:: WORK ORDER ::
Give the data a second time, exactly and in full.

==== DATA EXTRACT

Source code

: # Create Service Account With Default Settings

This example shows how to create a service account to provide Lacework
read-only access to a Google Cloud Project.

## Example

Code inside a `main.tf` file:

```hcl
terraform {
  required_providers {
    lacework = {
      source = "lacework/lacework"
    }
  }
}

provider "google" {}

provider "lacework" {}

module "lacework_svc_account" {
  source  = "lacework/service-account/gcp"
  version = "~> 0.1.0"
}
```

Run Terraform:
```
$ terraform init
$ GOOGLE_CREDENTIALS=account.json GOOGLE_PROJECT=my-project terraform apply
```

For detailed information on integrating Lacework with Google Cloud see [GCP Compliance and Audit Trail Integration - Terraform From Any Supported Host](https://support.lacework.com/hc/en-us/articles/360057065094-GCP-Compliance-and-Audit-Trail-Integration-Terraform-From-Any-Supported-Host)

========

:: RESPONSE TO THE TASK ::
Source code

: # Create Service Account With Default Settings

This example shows how to create a service account to provide Lacework
read-only access to a Google Cloud Project.

## Example

Code inside a `main.tf` file:

```hcl
terraform {
  required_providers {
    lacework = {
      source = "lacework/lacework"
    }
  }
}

provider "google" {}

provider "lacework" {}

module "lacework_svc_account" {
  source  = "lacework/service-account/gcp"
  version = "~> 0.1.0"
}
```

Run Terraform:
```
$ terraform init
$ GOOGLE_CREDENTIALS=account.json GOOGLE_PROJECT=my-project terraform apply
```

For detailed information on integrating Lacework with Google Cloud see [GCP Compliance and Audit Trail Integration - Terraform From Any Supported Host](https://support.lacework.com/hc/en-us/articles/360057065094-GCP-Compliance-and-Audit-Trail-Integration-Terraform-From-Any-Supported-Host)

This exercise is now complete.